▶ What you need to do
With the pictures set aside, return the lines below exactly, beginning at the first and ending at the line containing "### set_heater_temperature(self, PoolID, HeaterID, Temperature)".

** Materials provided follows **

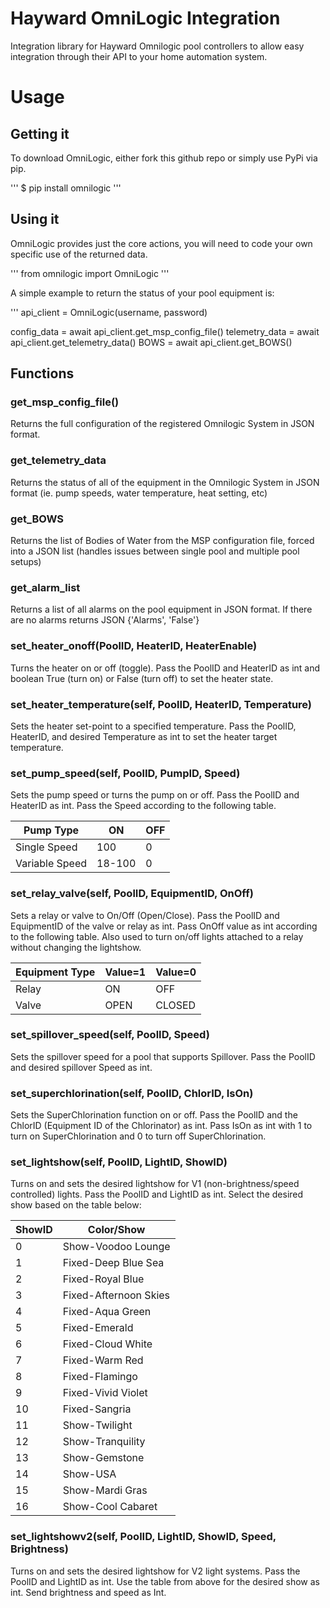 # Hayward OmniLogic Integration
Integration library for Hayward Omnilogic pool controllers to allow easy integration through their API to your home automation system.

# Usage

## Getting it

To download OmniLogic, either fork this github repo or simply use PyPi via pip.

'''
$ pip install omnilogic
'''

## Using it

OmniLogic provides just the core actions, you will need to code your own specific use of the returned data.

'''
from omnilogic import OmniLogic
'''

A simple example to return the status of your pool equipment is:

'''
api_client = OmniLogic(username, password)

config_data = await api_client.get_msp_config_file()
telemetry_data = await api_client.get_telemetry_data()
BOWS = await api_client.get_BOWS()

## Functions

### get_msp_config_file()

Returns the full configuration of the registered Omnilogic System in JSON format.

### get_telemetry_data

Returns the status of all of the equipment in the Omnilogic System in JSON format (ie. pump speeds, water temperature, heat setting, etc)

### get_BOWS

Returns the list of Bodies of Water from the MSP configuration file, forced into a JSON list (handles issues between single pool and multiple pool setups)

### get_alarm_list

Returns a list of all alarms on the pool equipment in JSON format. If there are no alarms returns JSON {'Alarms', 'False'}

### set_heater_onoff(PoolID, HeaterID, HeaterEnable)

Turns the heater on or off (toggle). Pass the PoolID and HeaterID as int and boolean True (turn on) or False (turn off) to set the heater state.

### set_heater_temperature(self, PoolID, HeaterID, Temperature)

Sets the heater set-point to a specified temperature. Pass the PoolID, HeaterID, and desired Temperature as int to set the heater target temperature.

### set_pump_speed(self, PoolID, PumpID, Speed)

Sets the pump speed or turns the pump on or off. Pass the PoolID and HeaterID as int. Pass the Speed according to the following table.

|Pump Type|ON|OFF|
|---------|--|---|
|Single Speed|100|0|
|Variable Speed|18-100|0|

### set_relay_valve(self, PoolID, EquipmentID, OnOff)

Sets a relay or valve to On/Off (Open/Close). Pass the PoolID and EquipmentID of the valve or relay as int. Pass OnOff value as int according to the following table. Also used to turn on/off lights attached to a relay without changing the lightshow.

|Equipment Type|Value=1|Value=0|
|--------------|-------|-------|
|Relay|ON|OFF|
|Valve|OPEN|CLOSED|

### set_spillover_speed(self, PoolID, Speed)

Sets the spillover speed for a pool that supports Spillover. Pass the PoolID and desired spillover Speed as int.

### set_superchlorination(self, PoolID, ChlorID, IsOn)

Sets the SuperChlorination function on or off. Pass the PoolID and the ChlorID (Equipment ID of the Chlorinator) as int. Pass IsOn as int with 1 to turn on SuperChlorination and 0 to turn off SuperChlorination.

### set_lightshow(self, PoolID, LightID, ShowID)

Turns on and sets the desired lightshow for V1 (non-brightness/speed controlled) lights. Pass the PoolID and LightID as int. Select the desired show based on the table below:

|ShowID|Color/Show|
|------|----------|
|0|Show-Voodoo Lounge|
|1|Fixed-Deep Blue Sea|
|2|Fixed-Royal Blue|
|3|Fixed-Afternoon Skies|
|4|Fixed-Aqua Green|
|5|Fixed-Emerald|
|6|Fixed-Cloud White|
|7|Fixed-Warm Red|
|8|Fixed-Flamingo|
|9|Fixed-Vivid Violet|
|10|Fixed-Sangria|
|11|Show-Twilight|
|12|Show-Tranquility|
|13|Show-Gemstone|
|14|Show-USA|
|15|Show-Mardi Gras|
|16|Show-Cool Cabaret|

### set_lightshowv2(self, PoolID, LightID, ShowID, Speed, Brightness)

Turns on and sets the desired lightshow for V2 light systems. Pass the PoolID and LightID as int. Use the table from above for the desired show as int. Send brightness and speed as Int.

** End of Materials provided **

▶ Reply to the exercise
 # Hayward OmniLogic Integration
Integration library for Hayward Omnilogic pool controllers to allow easy integration through their API to your home automation system.

# Usage

## Getting it

To download OmniLogic, either fork this github repo or simply use PyPi via pip.

'''
$ pip install omnilogic
'''

## Using it

OmniLogic provides just the core actions, you will need to code your own specific use of the returned data.

'''
from omnilogic import OmniLogic
'''

A simple example to return the status of your pool equipment is:

'''
api_client = OmniLogic(username, password)

config_data = await api_client.get_msp_config_file()
telemetry_data = await api_client.get_telemetry_data()
BOWS = await api_client.get_BOWS()

## Functions

### get_msp_config_file()

Returns the full configuration of the registered Omnilogic System in JSON format.

### get_telemetry_data

Returns the status of all of the equipment in the Omnilogic System in JSON format (ie. pump speeds, water temperature, heat setting, etc)

### get_BOWS

Returns the list of Bodies of Water from the MSP configuration file, forced into a JSON list (handles issues between single pool and multiple pool setups)

### get_alarm_list

Returns a list of all alarms on the pool equipment in JSON format. If there are no alarms returns JSON {'Alarms', 'False'}

### set_heater_onoff(PoolID, HeaterID, HeaterEnable)

Turns the heater on or off (toggle). Pass the PoolID and HeaterID as int and boolean True (turn on) or False (turn off) to set the heater state.

### set_heater_temperature(self, PoolID, HeaterID, Temperature)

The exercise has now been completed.